What to produce:
Working from the records below, repeat exactly the lines starting at the line that contains "- Update proxy" and ending at the line that contains "API by wiring", inclusive.

Supplied entries:
···

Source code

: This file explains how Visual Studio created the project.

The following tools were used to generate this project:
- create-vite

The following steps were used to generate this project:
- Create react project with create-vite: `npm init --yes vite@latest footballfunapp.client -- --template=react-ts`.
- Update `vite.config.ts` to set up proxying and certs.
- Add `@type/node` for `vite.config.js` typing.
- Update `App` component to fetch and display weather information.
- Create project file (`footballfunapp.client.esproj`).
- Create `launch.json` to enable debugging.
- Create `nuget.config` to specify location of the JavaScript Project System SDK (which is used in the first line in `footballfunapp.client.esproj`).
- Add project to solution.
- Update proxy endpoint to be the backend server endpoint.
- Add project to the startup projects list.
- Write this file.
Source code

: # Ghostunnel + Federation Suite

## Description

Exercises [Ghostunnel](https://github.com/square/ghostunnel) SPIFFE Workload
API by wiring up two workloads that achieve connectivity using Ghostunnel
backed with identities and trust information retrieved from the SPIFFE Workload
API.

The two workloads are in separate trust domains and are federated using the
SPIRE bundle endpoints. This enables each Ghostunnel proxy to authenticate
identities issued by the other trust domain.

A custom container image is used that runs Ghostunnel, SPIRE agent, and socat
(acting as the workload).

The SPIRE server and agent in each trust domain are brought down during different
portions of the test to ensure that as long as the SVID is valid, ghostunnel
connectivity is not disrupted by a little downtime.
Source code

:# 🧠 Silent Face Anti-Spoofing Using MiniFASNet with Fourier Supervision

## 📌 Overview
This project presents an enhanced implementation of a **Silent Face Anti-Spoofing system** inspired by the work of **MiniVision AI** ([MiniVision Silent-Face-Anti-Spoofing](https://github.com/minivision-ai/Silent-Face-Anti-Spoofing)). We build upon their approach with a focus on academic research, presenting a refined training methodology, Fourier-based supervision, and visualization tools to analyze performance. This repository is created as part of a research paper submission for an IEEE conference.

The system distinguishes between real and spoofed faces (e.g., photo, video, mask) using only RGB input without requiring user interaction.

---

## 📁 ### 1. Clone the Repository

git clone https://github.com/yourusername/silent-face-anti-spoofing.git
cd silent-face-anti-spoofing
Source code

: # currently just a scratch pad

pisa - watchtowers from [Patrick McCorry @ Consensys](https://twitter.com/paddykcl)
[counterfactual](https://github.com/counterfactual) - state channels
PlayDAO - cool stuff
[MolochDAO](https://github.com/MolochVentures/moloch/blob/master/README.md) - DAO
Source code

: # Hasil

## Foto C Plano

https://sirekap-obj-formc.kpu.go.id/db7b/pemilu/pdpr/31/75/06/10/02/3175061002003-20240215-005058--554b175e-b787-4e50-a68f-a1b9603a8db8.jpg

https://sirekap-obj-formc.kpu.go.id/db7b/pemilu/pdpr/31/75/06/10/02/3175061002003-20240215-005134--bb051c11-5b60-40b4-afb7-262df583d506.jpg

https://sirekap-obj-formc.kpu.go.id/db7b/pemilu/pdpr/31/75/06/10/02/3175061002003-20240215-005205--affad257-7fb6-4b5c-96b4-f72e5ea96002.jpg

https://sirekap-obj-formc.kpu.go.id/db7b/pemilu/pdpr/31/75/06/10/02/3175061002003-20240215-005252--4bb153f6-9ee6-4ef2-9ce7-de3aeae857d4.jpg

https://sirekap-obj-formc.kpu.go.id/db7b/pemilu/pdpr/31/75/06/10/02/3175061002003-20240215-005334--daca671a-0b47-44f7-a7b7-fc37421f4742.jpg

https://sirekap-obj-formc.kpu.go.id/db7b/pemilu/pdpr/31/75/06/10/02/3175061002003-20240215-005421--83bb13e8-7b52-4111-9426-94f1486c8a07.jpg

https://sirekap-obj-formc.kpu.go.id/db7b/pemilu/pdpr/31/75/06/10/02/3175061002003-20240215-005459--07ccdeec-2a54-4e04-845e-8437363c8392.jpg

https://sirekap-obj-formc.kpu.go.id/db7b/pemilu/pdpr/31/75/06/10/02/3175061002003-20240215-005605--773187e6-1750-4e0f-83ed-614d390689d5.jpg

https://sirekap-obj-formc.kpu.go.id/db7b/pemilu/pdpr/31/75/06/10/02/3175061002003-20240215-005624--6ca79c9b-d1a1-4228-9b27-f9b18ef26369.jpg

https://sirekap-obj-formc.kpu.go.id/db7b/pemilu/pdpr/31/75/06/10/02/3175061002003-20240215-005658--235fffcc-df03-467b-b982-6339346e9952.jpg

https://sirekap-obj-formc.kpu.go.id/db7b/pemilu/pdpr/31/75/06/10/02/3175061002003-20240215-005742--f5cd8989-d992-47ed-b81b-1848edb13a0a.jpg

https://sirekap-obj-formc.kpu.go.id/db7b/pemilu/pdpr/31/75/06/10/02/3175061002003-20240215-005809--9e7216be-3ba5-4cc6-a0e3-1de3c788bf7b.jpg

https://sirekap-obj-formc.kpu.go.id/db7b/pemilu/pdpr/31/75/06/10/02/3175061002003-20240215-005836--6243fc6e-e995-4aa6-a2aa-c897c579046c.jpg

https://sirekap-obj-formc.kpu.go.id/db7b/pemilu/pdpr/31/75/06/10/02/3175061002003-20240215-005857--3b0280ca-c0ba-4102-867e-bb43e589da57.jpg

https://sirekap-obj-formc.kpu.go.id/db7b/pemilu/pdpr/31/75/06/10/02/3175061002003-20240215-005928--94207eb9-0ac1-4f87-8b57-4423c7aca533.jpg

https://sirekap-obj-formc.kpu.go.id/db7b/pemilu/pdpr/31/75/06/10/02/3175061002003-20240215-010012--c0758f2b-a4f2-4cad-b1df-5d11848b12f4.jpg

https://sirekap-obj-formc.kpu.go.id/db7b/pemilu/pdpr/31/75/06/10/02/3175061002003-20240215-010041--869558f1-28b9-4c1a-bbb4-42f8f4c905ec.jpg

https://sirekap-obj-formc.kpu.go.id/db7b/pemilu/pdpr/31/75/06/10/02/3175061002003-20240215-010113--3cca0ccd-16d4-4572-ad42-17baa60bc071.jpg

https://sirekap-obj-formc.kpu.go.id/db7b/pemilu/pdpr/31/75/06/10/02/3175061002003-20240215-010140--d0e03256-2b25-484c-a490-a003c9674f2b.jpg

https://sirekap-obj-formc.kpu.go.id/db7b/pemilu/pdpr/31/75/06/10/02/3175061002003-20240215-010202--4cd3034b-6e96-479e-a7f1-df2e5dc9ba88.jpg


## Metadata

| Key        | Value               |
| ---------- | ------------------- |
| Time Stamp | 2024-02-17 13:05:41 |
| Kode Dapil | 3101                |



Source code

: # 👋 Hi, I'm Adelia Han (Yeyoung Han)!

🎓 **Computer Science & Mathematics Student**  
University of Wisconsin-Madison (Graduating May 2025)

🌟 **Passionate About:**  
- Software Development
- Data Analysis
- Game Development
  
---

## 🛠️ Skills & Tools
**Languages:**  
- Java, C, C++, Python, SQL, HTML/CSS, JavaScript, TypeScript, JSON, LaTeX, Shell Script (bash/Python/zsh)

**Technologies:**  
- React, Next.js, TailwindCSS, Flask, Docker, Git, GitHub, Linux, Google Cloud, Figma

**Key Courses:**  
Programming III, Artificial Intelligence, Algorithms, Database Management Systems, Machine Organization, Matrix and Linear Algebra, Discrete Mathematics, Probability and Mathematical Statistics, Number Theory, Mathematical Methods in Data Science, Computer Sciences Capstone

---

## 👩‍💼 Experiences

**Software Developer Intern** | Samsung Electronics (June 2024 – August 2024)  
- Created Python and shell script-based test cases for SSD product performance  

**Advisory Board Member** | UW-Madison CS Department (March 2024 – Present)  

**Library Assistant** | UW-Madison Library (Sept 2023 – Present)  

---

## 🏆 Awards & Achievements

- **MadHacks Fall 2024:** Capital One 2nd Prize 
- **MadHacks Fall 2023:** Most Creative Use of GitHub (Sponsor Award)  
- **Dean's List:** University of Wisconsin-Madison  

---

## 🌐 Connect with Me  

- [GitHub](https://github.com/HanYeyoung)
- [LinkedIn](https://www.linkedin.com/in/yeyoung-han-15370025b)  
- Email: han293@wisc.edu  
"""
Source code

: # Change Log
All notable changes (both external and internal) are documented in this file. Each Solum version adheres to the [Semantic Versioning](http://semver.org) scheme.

···

Output of the exercise:
- Update proxy endpoint to be the backend server endpoint.
- Add project to the startup projects list.
- Write this file.
Source code

: # Ghostunnel + Federation Suite

## Description

Exercises [Ghostunnel](https://github.com/square/ghostunnel) SPIFFE Workload
API by wiring up two workloads that achieve connectivity using Ghostunnel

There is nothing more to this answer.